Musings: What Kind of Black Man am I?: Failed Metaships and the Double Bind of Black Masculinity for African American Polyamorous Men

Urfavfilosopher
8 min readMay 4, 2021

I. The Makings of a Failed Metaship

In the summer of 2019 I developed some amount of affection for a woman who had a boyfriend. Expressing her reluctance to exchange phone numbers, and out of respect for her monogamous romantic relationship, we opted to exchange social media handles.

In spite of what many may think, polyamorists are not predators praying upon the downfall or failure of one’s romantic relationship. As such, the social distance that could be maintained through occasional Instagram likes and story reactions was not only comfortable but also welcomed. For, at the time, I too was partnered with a woman who I deeply respected and loved.

I left the day party contented — overwhelmingly satisfied with the amount of social media handles I collected as this signaled audience growth for my online book club.

On the ride home, as we often do, me and the homie discussed the potential of each collected handle developing into more substantially intimate relations. This of course was accompanied by skeptical banter and the default expectation that nothing would come of any of these depthless connections. I was prepared for, … nothing.

II. The Meta that Got Away

Although there was energy of mutual interest and attraction in our initial connection, I didn’t expect anything to come of it. I thought she was, and still is, a very attractive woman. My own aesthetic merits, admittedly, are often far more difficult to find.

Be that as it may, the course of the relationship began as one might expect — the occasional “like”, heart eye emojis here and there, and the tastefully dropped comment for the whole world to see (well, at least the one that extends as far as our followings take it). Yet, after a few substantial DM conversations, numbers were exchanged and the depth of conversation and affinity grew.

We became friends. Indeed the kind of friends who would talk about anything — hair, popular culture, music, and our relationships (amongst other things). As intimacy deepened, I remained ever mindful of the fact that her relationship was monogamous both in name and deed. This was true even in light of the fact that she had expressed her partner’s interest in non-monogamous dating and relationships.

To my surprise, over the course of our friendship the idea occurred that perhaps her partner could benefit from conversing with me. “He is a Black man interested in non-monogamy” I speculate she thought, “and you Justin, are a Black polyamorous man who researches this stuff.”

I consented to a line of communication between he and I to be established. With my consent, came the cautionary warning that my role in providing information to him around non-monogamy and polyamory would not be the kind of information often found on HOTEP Instagrams that teach “Kings” to find their “queens”. I informed her that my own polyamorous politic is far more egalitarian than those spaces present.

From my vantage point, he and I hit it off from the very first conversation. We talked about love, monogamy, and non-monogamy, sure. But we also talked about fatherhood, sports, and the regions of the United States that we grew up in and what that was like. We talked about capitalism, capital, and resources. As time went on, months past and he and I kicked it a few times and forged would I took to be a genuine and authentic friendship.
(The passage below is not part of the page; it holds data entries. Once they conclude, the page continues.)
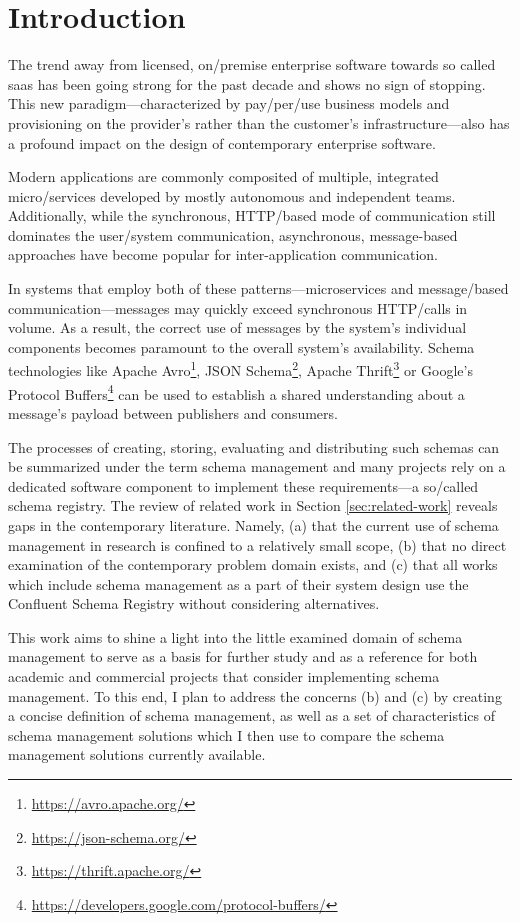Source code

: 
\section{Introduction}\label{sec:introduction}



The trend away from licensed, on\-/premise enterprise software towards so called \gls{saas} has been going strong for the past decade and shows no sign of stopping.
This new paradigm---characterized by pay\-/per\-/use business models and provisioning on the provider's rather than the customer's infrastructure---also has a profound impact on the design of contemporary enterprise software.

Modern applications are commonly composited of multiple, integrated micro\-/services developed by mostly autonomous and independent teams.
Additionally, while the synchronous, HTTP\-/based mode of communication still dominates the user\-/system communication, asynchronous, message-based approaches have become popular for  inter-application communication.

In systems that employ both of these patterns---microservices and message\-/based communication---messages may quickly exceed synchronous HTTP\-/calls in volume.
As a result, the correct use of messages by the system's individual components becomes paramount to the overall system's availability.
Schema technologies like Apache Avro\footnote{\url{https://avro.apache.org/}}, JSON Schema\footnote{\url{https://json-schema.org/}}, Apache Thrift\footnote{\url{https://thrift.apache.org/}} or Google's Protocol Buffers\footnote{\url{https://developers.google.com/protocol-buffers/}} can be used to establish a shared understanding about a message's payload between publishers and consumers.

The processes of creating, storing, evaluating and distributing such schemas can be summarized under the term schema management and many projects rely on a dedicated software component to implement these requirements---a so\-/called schema registry.
The review of related work in Section \ref{sec:related-work} reveals gaps in the contemporary literature.
Namely, (a) that the current use of schema management in research is confined to a relatively small scope, (b) that no direct examination of the contemporary problem domain exists, and (c) that all works which include schema management as a part of their system design use the Confluent Schema Registry without considering alternatives.

This work aims to shine a light into the little examined domain of schema management to serve as a basis for further study and as a reference for both academic and commercial projects that consider implementing schema management.
To this end, I plan to address the concerns (b) and (c) by creating a concise definition of schema management, as well as a set of characteristics of schema management solutions which I then use to compare the schema management solutions currently available.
To be clear, this was all very exciting to me; I hadn’t very easily made many new friends in adulthood that were Black men. I was vulnerable. We were vulnerable.

From this reciprocal vulnerability, I thought it important for us to not lose sight of the fact that I was attracted to the woman that was his partner. While simultaneously respecting the boundaries that they had set for their relationship, I made my intentions and attraction clear. I also made clear my rejection of OPP or “the one penis policy” in my non-monogamous relationships. My advocacy for the rejection of OPP is rooted in the suggestion made by Mimi Schippers in Beyond Monogamy. Schippers suggests that for cisgendered heterosexual polyamorous men, the rejection of OPP contains transformative potential for confronting various forms of control and possession — the same mechanisms that prop up the double standard that it is OK for men to have multiple partners but not for women.

One evening, the homie called me and informed me about his decision to end his relationship with his partner. In the very same conversation I was asked whether or not my affections for her had changed. I informed them that they had not; upon hearing this I was also informed that he was deciding to end our friendship due to discomfort around my affections for her.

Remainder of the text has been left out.